Extract API¶

Flectra provides a service allowing you to automate the processing of your invoices. The service scans your document using an Optical Character Recognition (OCR) engine and then uses AI-based algorithms to extract the fields of interest such as the total, the due date, or the invoice lines. More functional information can be found on the demo page.

This service is a paid service. Each invoice processing will cost you one credit. Three different sized packs can be bought on iap.flectra.com.

You can either use this service directly in the Flectra Accounting App or through the API. The Extract API which is detailed in the next section allows you to integrate our service directly into your own projects.

Invoices¶

The extract API use the JSON-RPC2 protocol. The diffent routes are located at the following address: https://iap-extract.flectra.com.

Expected successful flow¶

Call /iap/invoice_extract/parse to submit your invoices (one call for each invoice). On success, you receive a document_id in the response.
You then have to regularly poll /iap/invoice_extract/get_results to get the document’s parsing status.
Once the result received, you can validate it by calling /iap/invoice_extract/validate and sending the expected values. This step is optional but greatly helps the system to improve.

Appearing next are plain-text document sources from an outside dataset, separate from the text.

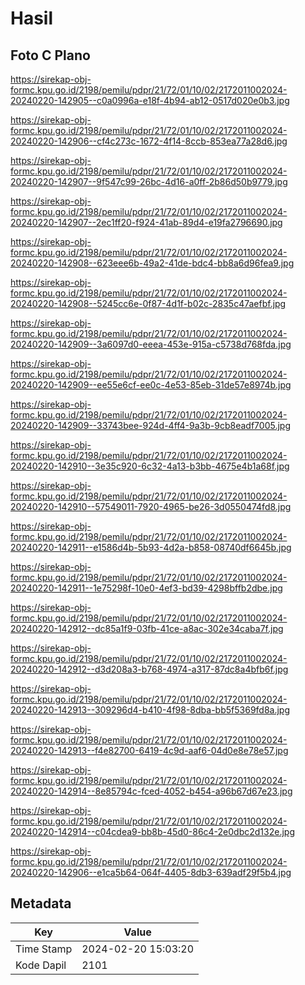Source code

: # Hasil

## Foto C Plano

https://sirekap-obj-formc.kpu.go.id/2198/pemilu/pdpr/21/72/01/10/02/2172011002024-20240220-142905--c0a0996a-e18f-4b94-ab12-0517d020e0b3.jpg

https://sirekap-obj-formc.kpu.go.id/2198/pemilu/pdpr/21/72/01/10/02/2172011002024-20240220-142906--cf4c273c-1672-4f14-8ccb-853ea77a28d6.jpg

https://sirekap-obj-formc.kpu.go.id/2198/pemilu/pdpr/21/72/01/10/02/2172011002024-20240220-142907--9f547c99-26bc-4d16-a0ff-2b86d50b9779.jpg

https://sirekap-obj-formc.kpu.go.id/2198/pemilu/pdpr/21/72/01/10/02/2172011002024-20240220-142907--2ec1ff20-f924-41ab-89d4-e19fa2796690.jpg

https://sirekap-obj-formc.kpu.go.id/2198/pemilu/pdpr/21/72/01/10/02/2172011002024-20240220-142908--623eee6b-49a2-41de-bdc4-bb8a6d96fea9.jpg

https://sirekap-obj-formc.kpu.go.id/2198/pemilu/pdpr/21/72/01/10/02/2172011002024-20240220-142908--5245cc6e-0f87-4d1f-b02c-2835c47aefbf.jpg

https://sirekap-obj-formc.kpu.go.id/2198/pemilu/pdpr/21/72/01/10/02/2172011002024-20240220-142909--3a6097d0-eeea-453e-915a-c5738d768fda.jpg

https://sirekap-obj-formc.kpu.go.id/2198/pemilu/pdpr/21/72/01/10/02/2172011002024-20240220-142909--ee55e6cf-ee0c-4e53-85eb-31de57e8974b.jpg

https://sirekap-obj-formc.kpu.go.id/2198/pemilu/pdpr/21/72/01/10/02/2172011002024-20240220-142909--33743bee-924d-4ff4-9a3b-9cb8eadf7005.jpg

https://sirekap-obj-formc.kpu.go.id/2198/pemilu/pdpr/21/72/01/10/02/2172011002024-20240220-142910--3e35c920-6c32-4a13-b3bb-4675e4b1a68f.jpg

https://sirekap-obj-formc.kpu.go.id/2198/pemilu/pdpr/21/72/01/10/02/2172011002024-20240220-142910--57549011-7920-4965-be26-3d0550474fd8.jpg

https://sirekap-obj-formc.kpu.go.id/2198/pemilu/pdpr/21/72/01/10/02/2172011002024-20240220-142911--e1586d4b-5b93-4d2a-b858-08740df6645b.jpg

https://sirekap-obj-formc.kpu.go.id/2198/pemilu/pdpr/21/72/01/10/02/2172011002024-20240220-142911--1e75298f-10e0-4ef3-bd39-4298bffb2dbe.jpg

https://sirekap-obj-formc.kpu.go.id/2198/pemilu/pdpr/21/72/01/10/02/2172011002024-20240220-142912--dc85a1f9-03fb-41ce-a8ac-302e34caba7f.jpg

https://sirekap-obj-formc.kpu.go.id/2198/pemilu/pdpr/21/72/01/10/02/2172011002024-20240220-142912--d3d208a3-b768-4974-a317-87dc8a4bfb6f.jpg

https://sirekap-obj-formc.kpu.go.id/2198/pemilu/pdpr/21/72/01/10/02/2172011002024-20240220-142913--309296d4-b410-4f98-8dba-bb5f5369fd8a.jpg

https://sirekap-obj-formc.kpu.go.id/2198/pemilu/pdpr/21/72/01/10/02/2172011002024-20240220-142913--f4e82700-6419-4c9d-aaf6-04d0e8e78e57.jpg

https://sirekap-obj-formc.kpu.go.id/2198/pemilu/pdpr/21/72/01/10/02/2172011002024-20240220-142914--8e85794c-fced-4052-b454-a96b67d67e23.jpg

https://sirekap-obj-formc.kpu.go.id/2198/pemilu/pdpr/21/72/01/10/02/2172011002024-20240220-142914--c04cdea9-bb8b-45d0-86c4-2e0dbc2d132e.jpg

https://sirekap-obj-formc.kpu.go.id/2198/pemilu/pdpr/21/72/01/10/02/2172011002024-20240220-142906--e1ca5b64-064f-4405-8db3-639adf29f5b4.jpg


## Metadata

| Key        | Value               |
| ---------- | ------------------- |
| Time Stamp | 2024-02-20 15:03:20 |
| Kode Dapil | 2101                |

These 3 routes are detailed in this section. The HTTP POST method should be used for all of them. A python implementation of the full flow can be found here and a token for integration testing is provided in the integration testing section.

Routes¶

`/iap/invoice_extract/parse`¶

Description¶

Request a processing of the document from the OCR. The route will return a document_id you can use to obtain the result of your request.

Request Body¶

jsonrpc (required)

Must be exactly “2.0”.

method (required)

Must be “call”.

id (required)

An identifier established by the client. It allows the client to keep track of which response goes with which request. This makes asynchronous calls easier.

params

account_token (required)

The token of the account from which credits will be taken. Each successful call costs one token.

version (optional)

The version will determine the format of your requests and the format of the server response. Some results can be unavailable in older versions. For the current version 1.2.0, send ‘120’. If not specified, the latest version will be used.

documents (required)

The invoice must be provided as a string in the ASCII encoding. The list should contain only one string. If multiple strings are provided only the first string corresponding to a pdf will be processed. If no pdf is found, the first string will be processed. This field is a list only for legacy reasons. The supported extensions are pdf, png, jpg and bmp.

user_infos (required)

Information concerning the person to whom the invoice is intended. This information is not required in order for the service to work but it greatly improves the quality of the result.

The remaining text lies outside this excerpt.